A municipality may not compel the payment of real estate taxes or municipal obligations through the denial of licenses and permits required for real property development unless such power is conferred by statute.
Case Details:

Municipality adopted an ordinance prohibiting the issuance of licenses and permits pertaining to real property if the applicant owed real estate taxes or other debt to the municipality.  Taxpayer initiated the instant controversy when the municipality denied his permit application because he was delinquent in paying personal real estate taxes owed to the municipality.

Taxpayer sought and received a declaration from the trial court that the ordinance was invalid as it exceeded the municipality’s statutory authority. Holding that the ordinance was an unauthorized tax collection device, the trial court granted taxpayer’s summary judgment motion.

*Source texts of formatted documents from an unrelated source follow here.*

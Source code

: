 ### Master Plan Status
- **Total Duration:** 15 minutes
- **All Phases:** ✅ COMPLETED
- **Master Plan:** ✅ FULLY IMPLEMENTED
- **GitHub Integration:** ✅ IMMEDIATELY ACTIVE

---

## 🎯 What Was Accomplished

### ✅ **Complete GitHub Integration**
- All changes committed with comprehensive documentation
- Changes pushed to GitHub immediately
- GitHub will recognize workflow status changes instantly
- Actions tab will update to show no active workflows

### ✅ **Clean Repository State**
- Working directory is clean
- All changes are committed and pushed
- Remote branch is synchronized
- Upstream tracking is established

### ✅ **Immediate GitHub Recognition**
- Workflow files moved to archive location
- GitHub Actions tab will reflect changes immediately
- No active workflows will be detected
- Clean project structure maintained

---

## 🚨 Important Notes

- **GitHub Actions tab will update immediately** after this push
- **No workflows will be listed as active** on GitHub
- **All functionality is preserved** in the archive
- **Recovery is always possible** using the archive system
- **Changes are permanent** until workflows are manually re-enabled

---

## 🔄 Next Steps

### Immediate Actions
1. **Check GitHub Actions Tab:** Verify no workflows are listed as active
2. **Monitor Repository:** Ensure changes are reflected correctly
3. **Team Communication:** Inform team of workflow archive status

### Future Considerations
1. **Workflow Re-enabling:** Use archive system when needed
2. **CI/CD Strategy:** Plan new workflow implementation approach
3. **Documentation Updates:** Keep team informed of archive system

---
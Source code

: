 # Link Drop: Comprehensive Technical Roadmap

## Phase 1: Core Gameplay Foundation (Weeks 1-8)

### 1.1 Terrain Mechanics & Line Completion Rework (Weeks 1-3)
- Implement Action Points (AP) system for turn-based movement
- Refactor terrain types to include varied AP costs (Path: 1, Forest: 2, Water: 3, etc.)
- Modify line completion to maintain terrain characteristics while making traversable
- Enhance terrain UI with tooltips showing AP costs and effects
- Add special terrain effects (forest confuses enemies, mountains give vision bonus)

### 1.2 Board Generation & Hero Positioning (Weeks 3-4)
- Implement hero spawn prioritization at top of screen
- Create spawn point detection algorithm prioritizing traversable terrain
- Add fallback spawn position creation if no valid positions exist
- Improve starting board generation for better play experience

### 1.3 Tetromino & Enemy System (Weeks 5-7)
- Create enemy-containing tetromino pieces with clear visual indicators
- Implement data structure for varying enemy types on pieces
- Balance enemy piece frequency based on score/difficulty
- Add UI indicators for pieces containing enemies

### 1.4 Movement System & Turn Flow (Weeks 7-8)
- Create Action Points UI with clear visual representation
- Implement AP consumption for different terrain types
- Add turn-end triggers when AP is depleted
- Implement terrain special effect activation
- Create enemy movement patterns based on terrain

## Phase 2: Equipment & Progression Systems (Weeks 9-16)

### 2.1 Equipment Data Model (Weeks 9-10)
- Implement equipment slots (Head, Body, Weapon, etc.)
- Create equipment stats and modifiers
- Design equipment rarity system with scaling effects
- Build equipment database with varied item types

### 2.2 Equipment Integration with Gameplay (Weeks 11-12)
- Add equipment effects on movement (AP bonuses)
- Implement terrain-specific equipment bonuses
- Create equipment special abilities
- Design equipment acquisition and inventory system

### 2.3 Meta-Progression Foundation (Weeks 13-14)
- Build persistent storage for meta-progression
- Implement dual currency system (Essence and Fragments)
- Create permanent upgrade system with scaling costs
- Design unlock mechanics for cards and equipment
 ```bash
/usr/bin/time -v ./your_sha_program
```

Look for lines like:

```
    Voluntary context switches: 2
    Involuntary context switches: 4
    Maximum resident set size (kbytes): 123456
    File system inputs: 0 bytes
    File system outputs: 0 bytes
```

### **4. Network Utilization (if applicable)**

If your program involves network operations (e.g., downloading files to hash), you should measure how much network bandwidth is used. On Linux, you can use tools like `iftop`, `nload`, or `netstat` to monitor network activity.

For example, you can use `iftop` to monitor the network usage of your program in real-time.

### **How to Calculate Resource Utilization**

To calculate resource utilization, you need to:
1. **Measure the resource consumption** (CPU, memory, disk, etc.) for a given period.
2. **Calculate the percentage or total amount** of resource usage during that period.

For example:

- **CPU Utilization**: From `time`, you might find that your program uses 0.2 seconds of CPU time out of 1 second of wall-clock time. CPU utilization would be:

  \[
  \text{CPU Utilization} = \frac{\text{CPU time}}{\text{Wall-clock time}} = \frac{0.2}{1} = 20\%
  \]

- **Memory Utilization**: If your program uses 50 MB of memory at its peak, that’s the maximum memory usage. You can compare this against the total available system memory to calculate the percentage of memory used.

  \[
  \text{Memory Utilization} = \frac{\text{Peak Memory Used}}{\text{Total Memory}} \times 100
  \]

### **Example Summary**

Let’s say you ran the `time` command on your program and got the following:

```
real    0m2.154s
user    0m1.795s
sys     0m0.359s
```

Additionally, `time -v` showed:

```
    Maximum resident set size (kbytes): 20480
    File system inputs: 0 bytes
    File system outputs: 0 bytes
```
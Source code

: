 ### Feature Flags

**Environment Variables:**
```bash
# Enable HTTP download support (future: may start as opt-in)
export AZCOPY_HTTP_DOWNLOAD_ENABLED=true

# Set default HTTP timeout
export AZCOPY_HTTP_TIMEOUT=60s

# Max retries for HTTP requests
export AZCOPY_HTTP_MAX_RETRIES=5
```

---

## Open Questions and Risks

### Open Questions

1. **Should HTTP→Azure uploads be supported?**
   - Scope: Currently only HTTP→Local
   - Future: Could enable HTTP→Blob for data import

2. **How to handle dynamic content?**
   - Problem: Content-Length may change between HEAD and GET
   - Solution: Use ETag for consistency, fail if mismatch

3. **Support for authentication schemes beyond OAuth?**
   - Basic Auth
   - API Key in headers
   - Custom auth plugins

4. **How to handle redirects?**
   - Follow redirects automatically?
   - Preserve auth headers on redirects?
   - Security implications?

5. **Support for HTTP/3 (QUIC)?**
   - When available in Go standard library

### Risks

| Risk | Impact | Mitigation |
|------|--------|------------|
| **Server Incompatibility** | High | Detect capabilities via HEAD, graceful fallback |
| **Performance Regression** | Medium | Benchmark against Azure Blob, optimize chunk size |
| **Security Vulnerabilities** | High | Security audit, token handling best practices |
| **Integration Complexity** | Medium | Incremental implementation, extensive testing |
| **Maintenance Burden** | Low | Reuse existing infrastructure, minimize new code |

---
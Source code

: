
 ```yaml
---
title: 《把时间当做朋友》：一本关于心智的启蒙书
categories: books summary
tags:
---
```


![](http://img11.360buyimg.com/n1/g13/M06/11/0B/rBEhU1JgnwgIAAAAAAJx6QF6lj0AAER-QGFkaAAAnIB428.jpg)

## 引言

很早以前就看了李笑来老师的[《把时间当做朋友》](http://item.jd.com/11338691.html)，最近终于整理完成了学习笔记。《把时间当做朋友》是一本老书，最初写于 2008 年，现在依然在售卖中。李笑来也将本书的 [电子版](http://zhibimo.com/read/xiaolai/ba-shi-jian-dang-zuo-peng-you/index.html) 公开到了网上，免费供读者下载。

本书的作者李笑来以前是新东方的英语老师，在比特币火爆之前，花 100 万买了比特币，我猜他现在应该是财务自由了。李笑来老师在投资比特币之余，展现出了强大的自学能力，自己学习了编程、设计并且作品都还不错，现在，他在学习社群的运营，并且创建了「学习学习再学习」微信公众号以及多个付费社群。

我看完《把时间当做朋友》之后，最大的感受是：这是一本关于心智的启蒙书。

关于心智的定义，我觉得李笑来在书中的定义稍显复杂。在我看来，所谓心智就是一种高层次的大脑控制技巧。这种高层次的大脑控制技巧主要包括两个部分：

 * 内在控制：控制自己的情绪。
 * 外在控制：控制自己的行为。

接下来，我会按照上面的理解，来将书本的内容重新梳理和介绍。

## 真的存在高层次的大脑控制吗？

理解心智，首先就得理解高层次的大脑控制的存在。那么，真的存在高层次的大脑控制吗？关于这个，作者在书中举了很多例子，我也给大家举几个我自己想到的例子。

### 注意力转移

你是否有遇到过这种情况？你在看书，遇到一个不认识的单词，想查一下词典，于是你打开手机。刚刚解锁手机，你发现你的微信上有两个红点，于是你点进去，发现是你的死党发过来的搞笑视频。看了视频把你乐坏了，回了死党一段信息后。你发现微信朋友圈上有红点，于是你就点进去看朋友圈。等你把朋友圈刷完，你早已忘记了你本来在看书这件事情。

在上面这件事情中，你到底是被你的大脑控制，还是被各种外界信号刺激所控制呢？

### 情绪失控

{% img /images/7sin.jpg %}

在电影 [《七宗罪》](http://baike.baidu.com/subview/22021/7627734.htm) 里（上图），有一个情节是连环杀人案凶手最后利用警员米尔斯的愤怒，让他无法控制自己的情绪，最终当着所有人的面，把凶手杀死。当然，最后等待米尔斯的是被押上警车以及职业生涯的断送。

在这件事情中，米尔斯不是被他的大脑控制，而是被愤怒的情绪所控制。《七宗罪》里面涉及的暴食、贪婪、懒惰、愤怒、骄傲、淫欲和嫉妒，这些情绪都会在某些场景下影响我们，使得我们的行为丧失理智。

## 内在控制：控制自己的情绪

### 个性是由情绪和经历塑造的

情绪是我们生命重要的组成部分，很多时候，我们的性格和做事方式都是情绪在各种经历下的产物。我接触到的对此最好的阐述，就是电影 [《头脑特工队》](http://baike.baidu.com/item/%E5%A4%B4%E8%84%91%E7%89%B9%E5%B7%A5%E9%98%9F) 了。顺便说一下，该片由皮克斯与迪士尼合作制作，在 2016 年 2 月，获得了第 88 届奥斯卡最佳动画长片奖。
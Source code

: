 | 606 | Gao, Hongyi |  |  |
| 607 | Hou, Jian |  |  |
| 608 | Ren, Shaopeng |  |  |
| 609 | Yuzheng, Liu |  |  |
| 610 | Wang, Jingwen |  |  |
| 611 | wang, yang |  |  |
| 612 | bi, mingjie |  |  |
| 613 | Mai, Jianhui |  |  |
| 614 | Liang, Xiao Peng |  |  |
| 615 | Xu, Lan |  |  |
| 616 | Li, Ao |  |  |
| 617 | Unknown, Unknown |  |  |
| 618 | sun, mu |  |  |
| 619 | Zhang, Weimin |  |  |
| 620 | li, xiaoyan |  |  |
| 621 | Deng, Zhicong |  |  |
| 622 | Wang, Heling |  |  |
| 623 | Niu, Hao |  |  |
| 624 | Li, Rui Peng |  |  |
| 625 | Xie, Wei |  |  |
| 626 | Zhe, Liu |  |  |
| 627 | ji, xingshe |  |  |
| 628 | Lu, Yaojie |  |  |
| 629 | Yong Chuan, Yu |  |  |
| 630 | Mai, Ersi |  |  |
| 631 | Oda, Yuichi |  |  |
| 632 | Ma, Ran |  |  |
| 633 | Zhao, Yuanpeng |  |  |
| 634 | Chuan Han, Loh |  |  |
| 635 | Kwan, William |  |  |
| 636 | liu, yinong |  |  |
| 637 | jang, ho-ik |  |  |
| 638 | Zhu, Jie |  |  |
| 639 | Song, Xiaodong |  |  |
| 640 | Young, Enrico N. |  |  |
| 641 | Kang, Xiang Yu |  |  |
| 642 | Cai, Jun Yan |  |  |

Affirming the decision below, the Commonwealth Court held that the ordinance was null and void as it created a method of tax and municipal claim collection unauthorized by state statute.  Commonwealth Court rejected the municipality’s contention that it did have the authority to adopt the ordinance pursuant to the police powers granted it by the Third Class City Code (53 P.S. §37403(60)), because the City Code permits the adoption of only those ordinances not inconsistent with state law; the ordinance in question exceeded the powers granted to the municipality by state law.  The court held that there is a long-established and exclusive statutory framework for a municipality’s collection of taxes and municipal claims, and that the municipality’s ordinance did not fall within this framework.  Further, as the ordinance’s preamble clearly and unambiguously evinced that it was intended to be a tax collection device, the Commonwealth Court rejected municipality’s argument that the trial court erred in not looking beyond the terms of the ordinance to determine its true intent.  Finally, the court also found the ordinance in excess of the municipality’s powers to collect taxes and municipal claims as it imposed a disability not just on delinquent property but on delinquent property owners themselves (and even upon persons of business affiliation with a delinquent property owner).